Intel Flash regions
Introduction
In modern Intel platforms, the SPI flash is home to multiple different firmwares, and is shared between several masters. The SPI flash is divided into regions, each containing different firmware or configuration for a different purpose.
This document describes the intricacies of SPI flash regions and explains when and which regions to flash. This documentation is specific to Intel-based platforms and may not apply to all platforms.
Regions
Intel Flash Descriptor
The IFD region is always located in the first sectors of the SPI flash and contains the layout of the flash. It also describes the access permissions for each master (which may be the host processor, Intel ME, and Intel Gigabit Ethernet). It can be considered the "partition table" equivalent for SPI Flash.
On Dasharo platforms, this region is typically set to writable by the host processor, to allow certain features which require modifying the flash descriptor.

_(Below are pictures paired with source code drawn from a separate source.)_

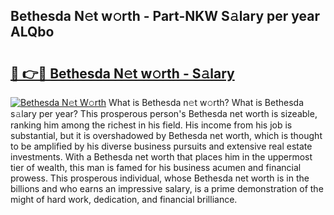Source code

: ## Bethesda N𝚎t w𝚘rth - Part-NKW S𝚊lary per year ALQbo

# <h2><a href="http://gc1t53j.nevu.top/?p=Bethesda">🔗 👉🔴 Bethesda N𝚎t w𝚘rth - S𝚊lary</a></h2>

[![Bethesda N𝚎t W𝚘rth](https://i.imgur.com/Oavwk0R.jpeg)](http://gc1t53j.nevu.top/?p=Bethesda)
What is Bethesda n𝚎t w𝚘rth? What is Bethesda s𝚊lary per year?
This prosperous person's Bethesda net worth is sizeable, ranking him among the richest in his field. His income from his job is substantial, but it is overshadowed by Bethesda net worth, which is thought to be amplified by his diverse business pursuits and extensive real estate investments. With a Bethesda net worth that places him in the uppermost tier of wealth, this man is famed for his business acumen and financial prowess. This prosperous individual, whose Bethesda net worth is in the billions and who earns an impressive salary, is a prime demonstration of the might of hard work, dedication, and financial brilliance.
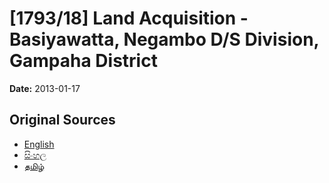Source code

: # [1793/18] Land Acquisition - Basiyawatta, Negambo D/S Division, Gampaha District

**Date:** 2013-01-17

## Original Sources

- [English](https://documents.gov.lk/view/extra-gazettes/2013/1/1793-18_E.pdf)
- [සිංහල](https://documents.gov.lk/view/extra-gazettes/2013/1/1793-18_S.pdf)
- [தமிழ்](https://documents.gov.lk/view/extra-gazettes/2013/1/1793-18_T.pdf)
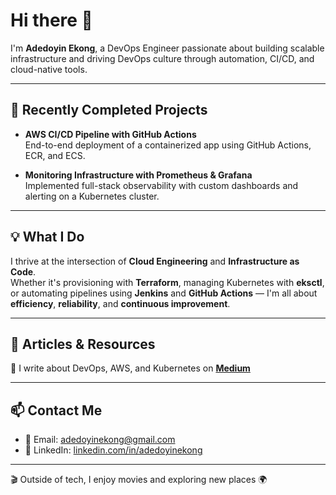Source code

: # Hi there 👋  
I'm **Adedoyin Ekong**, a DevOps Engineer passionate about building scalable infrastructure and driving DevOps culture through automation, CI/CD, and cloud-native tools.

---

## 🚀 Recently Completed Projects

- **AWS CI/CD Pipeline with GitHub Actions**  
  End-to-end deployment of a containerized app using GitHub Actions, ECR, and ECS.

- **Monitoring Infrastructure with Prometheus & Grafana**  
  Implemented full-stack observability with custom dashboards and alerting on a Kubernetes cluster.

---

## 💡 What I Do

I thrive at the intersection of **Cloud Engineering** and **Infrastructure as Code**.  
Whether it's provisioning with **Terraform**, managing Kubernetes with **eksctl**, or automating pipelines using **Jenkins** and **GitHub Actions** — I'm all about **efficiency**, **reliability**, and **continuous improvement**.

---

## 📝 Articles & Resources

📘 I write about DevOps, AWS, and Kubernetes on [**Medium**](https://medium.com/@adedoyinekong)

---

## 📫 Contact Me

- 📧 Email: adedoyinekong@gmail.com  
- 🔗 LinkedIn: [linkedin.com/in/adedoyinekong](https://linkedin.com/in/adedoyinekong)  

---

🎬 Outside of tech, I enjoy movies and exploring new places 🌍



<!--- 
**doyindevops/doyindevops** is a ✨ _special_ ✨ repository because its `README.md` (this file) appears on your GitHub profile.

Here are some ideas to get you started:



-
- 🤔 I’m looking for help with ...
- 💬 Ask me about ...

- 😄 Pronouns: ...

-->
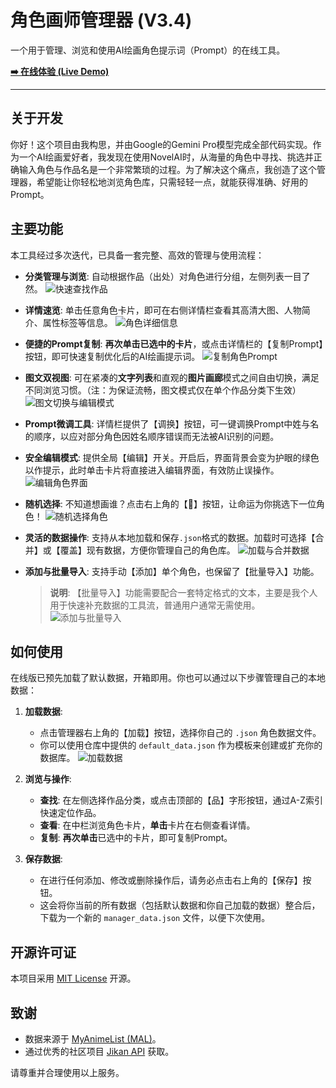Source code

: # 角色画师管理器 (V3.4)

一个用于管理、浏览和使用AI绘画角色提示词（Prompt）的在线工具。

**[➡️ 在线体验 (Live Demo)](https://970224023.github.io/anime-character-manager/)**

---

## 关于开发

你好！这个项目由我构思，并由Google的Gemini Pro模型完成全部代码实现。作为一个AI绘画爱好者，我发现在使用NovelAI时，从海量的角色中寻找、挑选并正确输入角色与作品名是一个非常繁琐的过程。为了解决这个痛点，我创造了这个管理器，希望能让你轻松地浏览角色库，只需轻轻一点，就能获得准确、好用的Prompt。

## 主要功能

本工具经过多次迭代，已具备一套完整、高效的管理与使用流程：

-   **分类管理与浏览**: 自动根据作品（出处）对角色进行分组，左侧列表一目了然。
    ![快速查找作品](https://raw.githubusercontent.com/970224023/anime-character-manager/main/screenshots/06_category_index.jpg)

-   **详情速览**: 单击任意角色卡片，即可在右侧详情栏查看其高清大图、人物简介、属性标签等信息。
    ![角色详细信息](https://raw.githubusercontent.com/970224023/anime-character-manager/main/screenshots/04_detail_panel.jpg)

-   **便捷的Prompt复制**: **再次单击已选中的卡片**，或点击详情栏的【复制Prompt】按钮，即可快速复制优化后的AI绘画提示词。
    ![复制角色Prompt](https://raw.githubusercontent.com/970224023/anime-character-manager/main/screenshots/03_character_card.jpg)

-   **图文双视图**: 可在紧凑的**文字列表**和直观的**图片画廊**模式之间自由切换，满足不同浏览习惯。（注：为保证流畅，图文模式仅在单个作品分类下生效）
    ![图文切换与编辑模式](https://raw.githubusercontent.com/970224023/anime-character-manager/main/screenshots/07_view_modes.jpg)

-   **Prompt微调工具**: 详情栏提供了【调换】按钮，可一键调换Prompt中姓与名的顺序，以应对部分角色因姓名顺序错误而无法被AI识别的问题。

-   **安全编辑模式**: 提供全局【编辑】开关。开启后，界面背景会变为护眼的绿色以作提示，此时单击卡片将直接进入编辑界面，有效防止误操作。
    ![编辑角色界面](https://raw.githubusercontent.com/970224023/anime-character-manager/main/screenshots/05_edit_modal.jpg)
    
-   **随机选择**: 不知道想画谁？点击右上角的【🎲】按钮，让命运为你挑选下一位角色！
    ![随机选择角色](https://raw.githubusercontent.com/970224023/anime-character-manager/main/screenshots/09_random_select.jpg)

-   **灵活的数据操作**: 支持从本地加载和保存`.json`格式的数据。加载时可选择【合并】或【覆盖】现有数据，方便你管理自己的角色库。
    ![加载与合并数据](https://raw.githubusercontent.com/970224023/anime-character-manager/main/screenshots/02_merge_or_overwrite.jpg)

-   **添加与批量导入**: 支持手动【添加】单个角色，也保留了【批量导入】功能。
    > **说明**: 【批量导入】功能需要配合一套特定格式的文本，主要是我个人用于快速补充数据的工具流，普通用户通常无需使用。
    ![添加与批量导入](https://raw.githubusercontent.com/970224023/anime-character-manager/main/screenshots/08_batch_import.jpg)

## 如何使用

在线版已预先加载了默认数据，开箱即用。你也可以通过以下步骤管理自己的本地数据：

1.  **加载数据**:
    - 点击管理器右上角的【加载】按钮，选择你自己的 `.json` 角色数据文件。
    - 你可以使用仓库中提供的 `default_data.json` 作为模板来创建或扩充你的数据库。
    ![加载数据](https://raw.githubusercontent.com/970224023/anime-character-manager/main/screenshots/01_load_button.jpg)

2.  **浏览与操作**:
    - **查找**: 在左侧选择作品分类，或点击顶部的【品】字形按钮，通过A-Z索引快速定位作品。
    - **查看**: 在中栏浏览角色卡片，**单击**卡片在右侧查看详情。
    - **复制**: **再次单击**已选中的卡片，即可复制Prompt。

3.  **保存数据**:
    - 在进行任何添加、修改或删除操作后，请务必点击右上角的【保存】按钮。
    - 这会将你当前的所有数据（包括默认数据和你自己加载的数据）整合后，下载为一个新的 `manager_data.json` 文件，以便下次使用。

## 开源许可证

本项目采用 [MIT License](./LICENSE) 开源。

## 致谢

- 数据来源于 [MyAnimeList (MAL)](https://myanimelist.net/)。
- 通过优秀的社区项目 [Jikan API](https://jikan.moe/) 获取。

请尊重并合理使用以上服务。
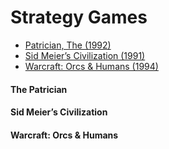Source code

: # Strategy Games

* [Patrician, The (1992)](#the-patrician)
* [Sid Meier’s Civilization (1991)](#sid-meiers-civilization)
* [Warcraft: Orcs & Humans (1994)](#warcraft-orcs-&-humans)

#### The Patrician

#### Sid Meier’s Civilization

#### Warcraft: Orcs & Humans
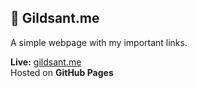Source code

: ## 🔗 Gildsant.me  
A simple webpage with my important links.  

**Live:** [gildsant.me](https://www.gildsant.me)  
Hosted on **GitHub Pages**
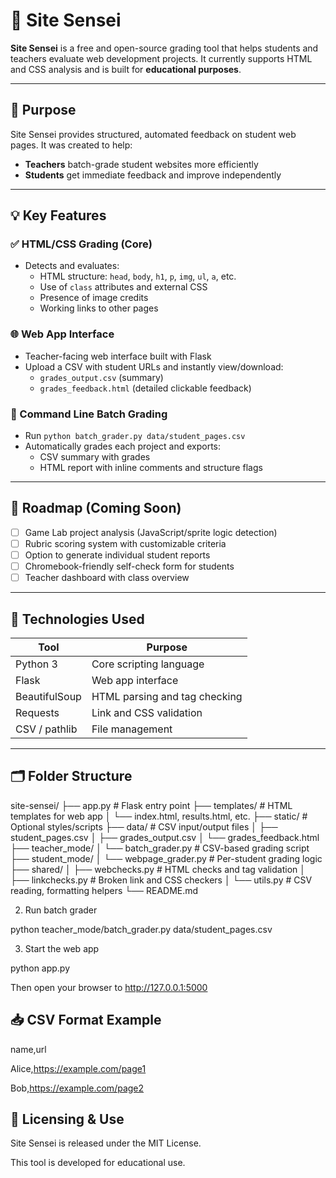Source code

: # 🧠 Site Sensei

**Site Sensei** is a free and open-source grading tool that helps students and teachers evaluate web development projects. It currently supports HTML and CSS analysis and is built for **educational purposes**.

---

## 🎯 Purpose

Site Sensei provides structured, automated feedback on student web pages. It was created to help:
- **Teachers** batch-grade student websites more efficiently
- **Students** get immediate feedback and improve independently

---

## 💡 Key Features

### ✅ HTML/CSS Grading (Core)
- Detects and evaluates:
  - HTML structure: `head`, `body`, `h1`, `p`, `img`, `ul`, `a`, etc.
  - Use of `class` attributes and external CSS
  - Presence of image credits
  - Working links to other pages

### 🌐 Web App Interface
- Teacher-facing web interface built with Flask
- Upload a CSV with student URLs and instantly view/download:
  - `grades_output.csv` (summary)
  - `grades_feedback.html` (detailed clickable feedback)

### 🔁 Command Line Batch Grading
- Run `python batch_grader.py data/student_pages.csv`
- Automatically grades each project and exports:
  - CSV summary with grades
  - HTML report with inline comments and structure flags

---

## 🚧 Roadmap (Coming Soon)

- [ ] Game Lab project analysis (JavaScript/sprite logic detection)
- [ ] Rubric scoring system with customizable criteria
- [ ] Option to generate individual student reports
- [ ] Chromebook-friendly self-check form for students
- [ ] Teacher dashboard with class overview

---

## 🧪 Technologies Used

| Tool            | Purpose                          |
|-----------------|----------------------------------|
| Python 3        | Core scripting language          |
| Flask           | Web app interface                |
| BeautifulSoup   | HTML parsing and tag checking    |
| Requests        | Link and CSS validation          |
| CSV / pathlib   | File management                  |

---

## 🗂️ Folder Structure

site-sensei/
├── app.py # Flask entry point
├── templates/ # HTML templates for web app
│ └── index.html, results.html, etc.
├── static/ # Optional styles/scripts
├── data/ # CSV input/output files
│ ├── student_pages.csv
│ ├── grades_output.csv
│ └── grades_feedback.html
├── teacher_mode/
│ └── batch_grader.py # CSV-based grading script
├── student_mode/
│ └── webpage_grader.py # Per-student grading logic
├── shared/
│ ├── webchecks.py # HTML checks and tag validation
│ ├── linkchecks.py # Broken link and CSS checkers
│ └── utils.py # CSV reading, formatting helpers
└── README.md

2. Run batch grader

python teacher_mode/batch_grader.py data/student_pages.csv

3. Start the web app

python app.py

Then open your browser to http://127.0.0.1:5000

## 📥 CSV Format Example

name,url

Alice,https://example.com/page1

Bob,https://example.com/page2

## 🔐 Licensing & Use

Site Sensei is released under the MIT License.

This tool is developed for educational use.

Other, proprietary firmware implementations often lock this region, in which case external flashing is required.
To enable parsing of regions described by the IFD in flashrom, append --ifd
to your flashrom command. This argument is required if you want to flash
specific regions described by the IFD, like BIOS, ME, GBE or the IFD itself.
To include the IFD region in a flashrom read or write operation, append -i fd
to your flashrom command
Intel Gigabit Ethernet
The Gigabit Ethernet (GbE) region is present on platforms which feature the Intel i219 series of network interfaces. This region describes the configuration of the network adapter, including the MAC address.
This region should not be touched unless necessary, for example, if you're trying to change the MAC address of the platform.
To include the GbE region in a flashrom read or write operation, append -i gbe
to your flashrom command.
Intel Management Engine
The Management Engine (ME) region contains the ME's firmware and configuration. This region is updated as part of regular BIOS updates.
On Dasharo platforms, this region is typically left writable by the host to allow runtime firmware updates. On proprietary firmware implementations, this region may be read and / or write protected, in which case external flashing is required.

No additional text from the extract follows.